Sasori tersenyum mendengar penuturan gadis itu. Rupanya Sakura tak marah dan kecewa padanya.
"Kita berbelanja saja kalau begitu." Usul Sasori.
"Benarkah? Asik… Aku suka berbelanja. Rasanya sudah lama sekali aku tak berbelanja!"
Sasori menghela nafas lega mendengar nada riang gadis itu setelah mendengar usulannya. Dia bersyukur Sakura tak marah padanya.
...
Sakura dan Sasori akhirnya berada di pusat perbelanjaan dan berputar-putar di sana mencari berbagai jenis pakaian untuk Sakura pakai. Bahkan Sakura langsung memakai salah satu pakaian favoritnya.
"Apa aku sudah terlihat menarik?"
Sasori tersenyum dan mengangguk pelan. Tak perlu ditanya pun, apapun yang dipakai Sakura terlihat menarik pandangan siapapun. Termasuk dirinya.
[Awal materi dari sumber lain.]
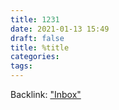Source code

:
```yaml
---
title: 1231
date: 2021-01-13 15:49
draft: false
title: %title
categories: 
tags: 
---
```


Backlink: ["Inbox"](/inbox)
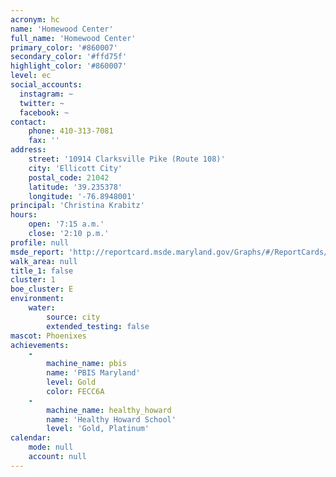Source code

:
 ```yaml
---
acronym: hc
name: 'Homewood Center'
full_name: 'Homewood Center'
primary_color: '#860007'
secondary_color: '#ffd75f'
highlight_color: '#860007'
level: ec
social_accounts:
  instagram: ~
  twitter: ~
  facebook: ~
contact:
    phone: 410-313-7081
    fax: ''
address:
    street: '10914 Clarksville Pike (Route 108)'
    city: 'Ellicott City'
    postal_code: 21042
    latitude: '39.235378'
    longitude: '-76.8948001'
principal: 'Christina Krabitz'
hours:
    open: '7:15 a.m.'
    close: '2:10 p.m.'
profile: null
msde_report: 'http://reportcard.msde.maryland.gov/Graphs/#/ReportCards/ReportCardSchool/1//1/13/0080/'
walk_area: null
title_1: false
cluster: 1
boe_cluster: E
environment:
    water:
        source: city
        extended_testing: false
mascot: Phoenixes
achievements:
    -
        machine_name: pbis
        name: 'PBIS Maryland'
        level: Gold
        color: FECC6A
    -
        machine_name: healthy_howard
        name: 'Healthy Howard School'
        level: 'Gold, Platinum'
calendar:
    mode: null
    account: null
---
```

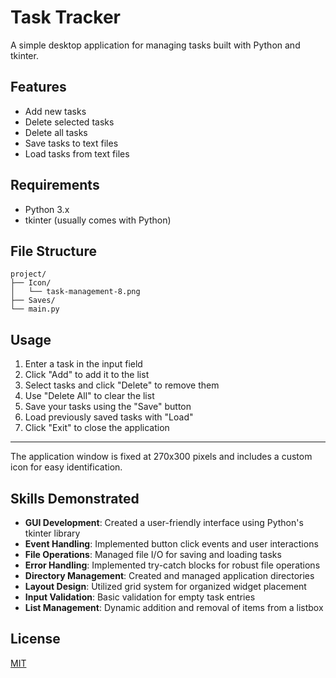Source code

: # Task Tracker

A simple desktop application for managing tasks built with Python and tkinter.

## Features

- Add new tasks
- Delete selected tasks
- Delete all tasks
- Save tasks to text files
- Load tasks from text files

## Requirements

- Python 3.x
- tkinter (usually comes with Python)

## File Structure

```
project/
├── Icon/
│   └── task-management-8.png
├── Saves/
└── main.py
```

## Usage

1. Enter a task in the input field
2. Click "Add" to add it to the list
3. Select tasks and click "Delete" to remove them
4. Use "Delete All" to clear the list
5. Save your tasks using the "Save" button
6. Load previously saved tasks with "Load"
7. Click "Exit" to close the application

---

The application window is fixed at 270x300 pixels and includes a custom icon for easy identification.

## Skills Demonstrated

- **GUI Development**: Created a user-friendly interface using Python's tkinter library
- **Event Handling**: Implemented button click events and user interactions
- **File Operations**: Managed file I/O for saving and loading tasks
- **Error Handling**: Implemented try-catch blocks for robust file operations
- **Directory Management**: Created and managed application directories
- **Layout Design**: Utilized grid system for organized widget placement
- **Input Validation**: Basic validation for empty task entries
- **List Management**: Dynamic addition and removal of items from a listbox

## License

[MIT](https://opensource.org/licenses/MIT)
"Tidak cukup menarik, ya?"
"Hah? Menarik, Sakura-chan… Kau sangat menarik." Ucap Sasori.
"Bohong. Kau tidak terlihat seperti itu."
"Kau benar-benar menarik, Uchiha Sakura. Kenapa tidak percaya, huh?"
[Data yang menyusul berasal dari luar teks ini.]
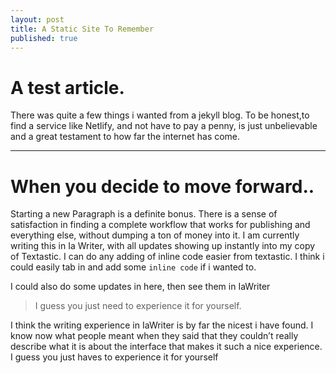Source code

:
 ```yaml
---
layout: post
title: A Static Site To Remember
published: true
---
```

# A test article.

There was quite a few things i wanted from a jekyll blog. To be honest,to find a service like Netlify, and 
not have to pay a penny, is just unbelievable and a great testament to how far the internet has come.

---

# When you decide to move forward..  
  
Starting a new Paragraph is a definite bonus. 
There is a sense of satisfaction in finding a complete workflow that works for publishing and everything else, without dumping a ton of money into it. I am currently writing this in Ia Writer, with all updates showing up instantly into my copy of Textastic. I can do any adding of inline code easier from textastic. I think i could easily tab in and add some  `inline code` if i wanted to.

I could also do some updates in here, then see them in IaWriter
  
  
> I guess you just need to experience it for yourself.  

  

I think the writing experience in IaWriter is by far the nicest i have found. I know now what people meant when they said that they couldn’t really describe what it is about the interface that makes it such a nice experience. I guess you just haves to experience it for yourself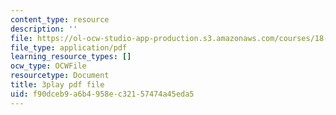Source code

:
 ```yaml
---
content_type: resource
description: ''
file: https://ol-ocw-studio-app-production.s3.amazonaws.com/courses/18-06sc-linear-algebra-fall-2011/f90dceb9a6b4958ec32157474a45eda5_QQpvGlF_1Qo.pdf
file_type: application/pdf
learning_resource_types: []
ocw_type: OCWFile
resourcetype: Document
title: 3play pdf file
uid: f90dceb9-a6b4-958e-c321-57474a45eda5
---
```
"Kalau aku menarik di matamu apa kau sudah jatuh cinta padaku?"
Sasori membulatkan matanya dan spontan jantungnya kembali berdegup kencang. Apa yang gadis itu katakan? Kenapa menanyakannya hal itu?
"Hmm… itu… itu tak seperti itu, Sakura-chan."
"Berarti kau bohong, sensei! Kalau kau sudah jatuh cinta padaku berarti aku baru berhasil."
Sasori menghela nafasnya kasar. Sebenarnya tak ada yang salah dari kata-kata Sakura tapi bukan seperti itu maksudnya.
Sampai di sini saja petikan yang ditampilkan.